I have noticed. I did happen to listen to a woman from the estimable Hoover institution a month or so ago proclaim that the United States' military spending -- more than half of the total global military spending -- in so many words is indefensibly absurd.

It needs to be on the table, but I speculate that owing to structural political economics and cultural never-ending cumulative guilt over Vietnam it won't be.

I agree that is not the whole picture. But as far as the war in Afghanistan, the Russians must be laughing, yes? How long until we leave?

"Our medical costs are way too high, and our access to effective insurance is way too limited."

"Medical insurance" as currently defined makes no sense to me whatsoever; neither do our obscenely high medical costs -- nationally and sometimes personally. In this obscene system I have long thought it would make more sense -- except, apparently, for revenue-raising -- to make every penny of unreimbursed medical expenses deductible. Every penny of mortgage interest but not unreimbursed medical? That is only because mortgage spending is at some point discretionary. And the real estate industry is powerful; the medical industry not subject to the same machinations.

Your boy in the White House made it even worse.

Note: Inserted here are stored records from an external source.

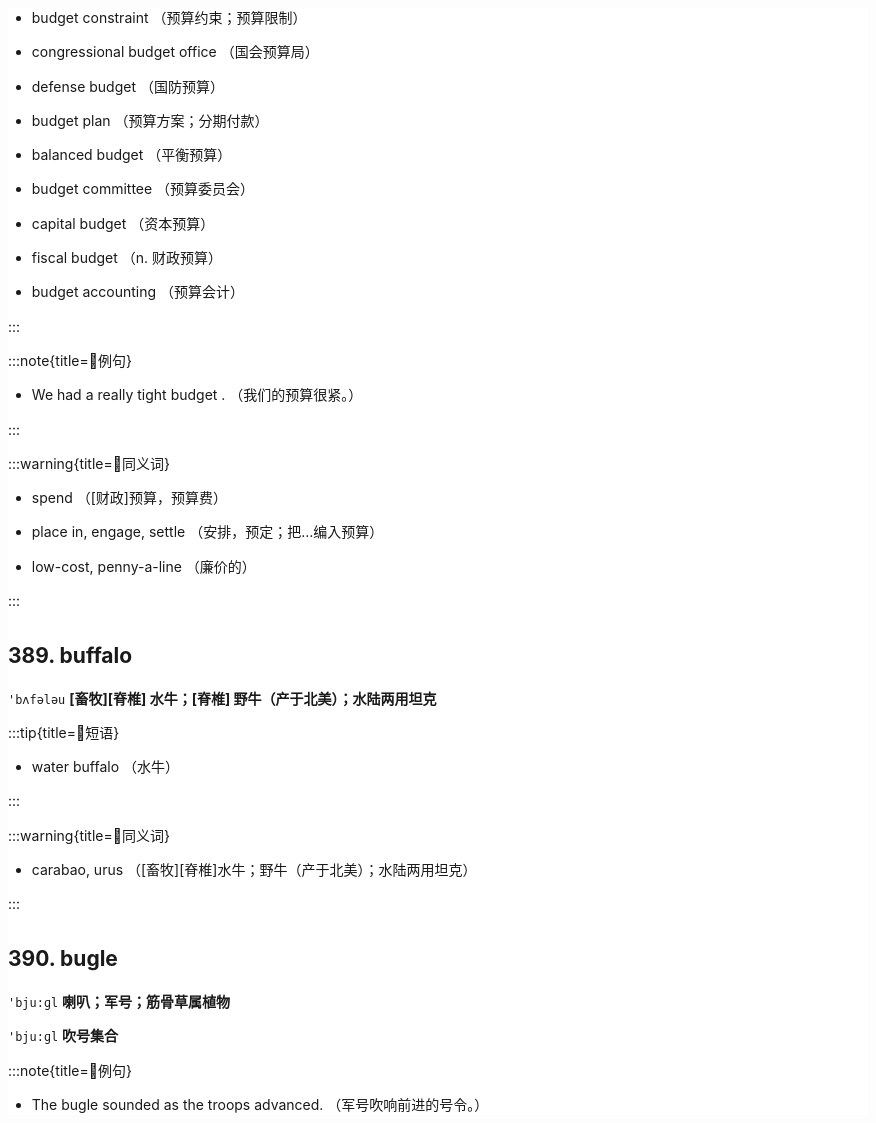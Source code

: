 - budget constraint （预算约束；预算限制）

- congressional budget office （国会预算局）

- defense budget （国防预算）

- budget plan （预算方案；分期付款）

- balanced budget （平衡预算）

- budget committee （预算委员会）

- capital budget （资本预算）

- fiscal budget （n. 财政预算）

- budget accounting （预算会计）

:::

:::note{title=🎤例句}

- We had a really tight budget . （我们的预算很紧。）

:::

:::warning{title=🤔同义词}

- spend （[财政]预算，预算费）

- place in, engage, settle （安排，预定；把…编入预算）

- low-cost, penny-a-line （廉价的）

:::


## 389. buffalo

`'bʌfələu`  **[畜牧][脊椎] 水牛；[脊椎] 野牛（产于北美）；水陆两用坦克**

:::tip{title=🤩短语}

- water buffalo （水牛）

:::

:::warning{title=🤔同义词}

- carabao, urus （[畜牧][脊椎]水牛；野牛（产于北美）；水陆两用坦克）

:::


## 390. bugle

`'bju:ɡl`  **喇叭；军号；筋骨草属植物**

`'bju:ɡl`  **吹号集合**

:::note{title=🎤例句}

- The bugle sounded as the troops advanced. （军号吹响前进的号令。）
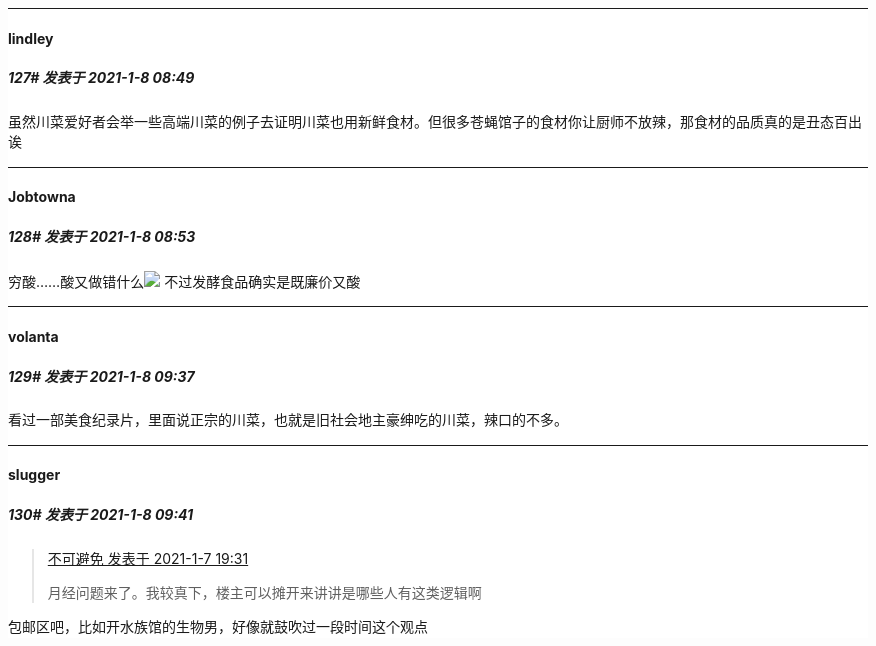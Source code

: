 





*****

####  lindley  
##### 127#       发表于 2021-1-8 08:49




虽然川菜爱好者会举一些高端川菜的例子去证明川菜也用新鲜食材。但很多苍蝇馆子的食材你让厨师不放辣，那食材的品质真的是丑态百出诶







*****

####  Jobtowna  
##### 128#       发表于 2021-1-8 08:53




穷酸……酸又做错什么<img src="https://static.saraba1st.com/image/smiley/face2017/067.png" referrerpolicy="no-referrer">
不过发酵食品确实是既廉价又酸







*****

####  volanta  
##### 129#       发表于 2021-1-8 09:37




看过一部美食纪录片，里面说正宗的川菜，也就是旧社会地主豪绅吃的川菜，辣口的不多。







*****

####  slugger  
##### 130#       发表于 2021-1-8 09:41



<blockquote><a href="httphttps://bbs.saraba1st.com/2b/forum.php?mod=redirect&amp;goto=findpost&amp;pid=49968339&amp;ptid=1981716" target="_blank">不可避免 发表于 2021-1-7 19:31</a>

月经问题来了。我较真下，楼主可以摊开来讲讲是哪些人有这类逻辑啊</blockquote>
包邮区吧，比如开水族馆的生物男，好像就鼓吹过一段时间这个观点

I do not understand how anyone can pass a budget without serious spending cuts and say "...wooohooo! What a difference we just made..!!...". You can raise taxes on everyone to the point of full confiscation and if spending doesn't come under control, we'll be trying to explain this one to our grandkids....


from the Speaker's website: “The House has already passed bills addressing the fiscal cliff. We passed a bill replacing the President’s sequester with responsible spending cuts and did it last May. We passed a bill to stop all the tax hikes on the American people scheduled to take effect January 1, and we did that on August 1. And we’ve proposed plans over and over again that Democrats used to support, but now they won’t."

"Boy" in the White House? Good one, Sally.


So there are still some around that believe in the Laffer curve? That's a good one.


The principle is valid. There is indeed a point or extremely narrow range (if multiple rates are used) which will maximize revenues. The size of the economy from which the tax revenues will be extracted will of course always be influenced by other factors.

At the same time, I don't agree that revenues must be maximized.

So, are you one of those people who still believes that the wealthiest once paid taxes at a 92% rate? That's a good one.

Bob Tiernan
NE Portland

The principle is valid.

Bob, you are out of date. While the Bush tax cuts are viewed by Your People as paying for themselves, it appears that when the same tax rates are extended by action of the Democrats, they suddenly are very expensive.